─── The input
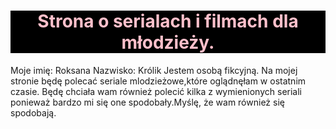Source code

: <HTML>
<HEAD>
   <meta charset = "UTF-8">
   <meta name = "description" content = "Strona zawiera informacje na temat seriali, które ostatnio oglądałam.>

<TITLE> Strona o serialach i filmach mlodzieżowych. </TITLE>
</HEAD>

<BODY style="font-size: 60px;">
<H1 style="text-align: center; color: pink; background-color: black; ">Strona o serialach i filmach dla młodzieży.</H1>


 <p>Moje imię: Roksana 
Nazwisko: Królik
   Jestem osobą fikcyjną.
   Na mojej stronie będę polecać seriale mlodzieżowe,które oglądnęłam w ostatnim czasie. Będę chciała wam również polecić kilka z      wymienionych seriali ponieważ bardzo mi się one spodobały.Myślę, że wam również się spodobają.
 </p>

     
</BODY>
</HTML>

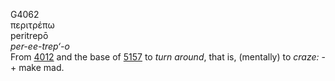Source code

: <body>
  <p>G4062<br>  περιτρέπω  <br> peritrepō  <br><i>per-ee-trep‘-o </i><br>From <a href="g4012.htm">4012</a> and the base of <a href="g5157.htm">5157</a>  to <i>turn</i> <i>around</i>, that is, (mentally) to <i>craze:</i> - + make mad.<br></p>
 </body>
──────
• **Prompt**: For this exercise, retype the data above exactly and skip every image.

• **Your response**:
Source code

: <HTML>
<HEAD>
   <meta charset = "UTF-8">
   <meta name = "description" content = "Strona zawiera informacje na temat seriali, które ostatnio oglądałam.>

<TITLE> Strona o serialach i filmach mlodzieżowych. </TITLE>
</HEAD>

<BODY style="font-size: 60px;">
<H1 style="text-align: center; color: pink; background-color: black; ">Strona o serialach i filmach dla młodzieży.</H1>


 <p>Moje imię: Roksana 
Nazwisko: Królik
   Jestem osobą fikcyjną.
   Na mojej stronie będę polecać seriale mlodzieżowe,które oglądnęłam w ostatnim czasie. Będę chciała wam również polecić kilka z      wymienionych seriali ponieważ bardzo mi się one spodobały.Myślę, że wam również się spodobają.
 </p>

     
</BODY>
</HTML>

Source code

: <body>
  <p>G4062<br>  περιτρέπω  <br> peritrepō  <br><i>per-ee-trep‘-o </i><br>From <a href="g4012.htm">4012</a> and the base of <a href="g5157.htm">5157</a>  to <i>turn</i> <i>around</i>, that is, (mentally) to <i>craze:</i> - + make mad.<br></p>
 </body>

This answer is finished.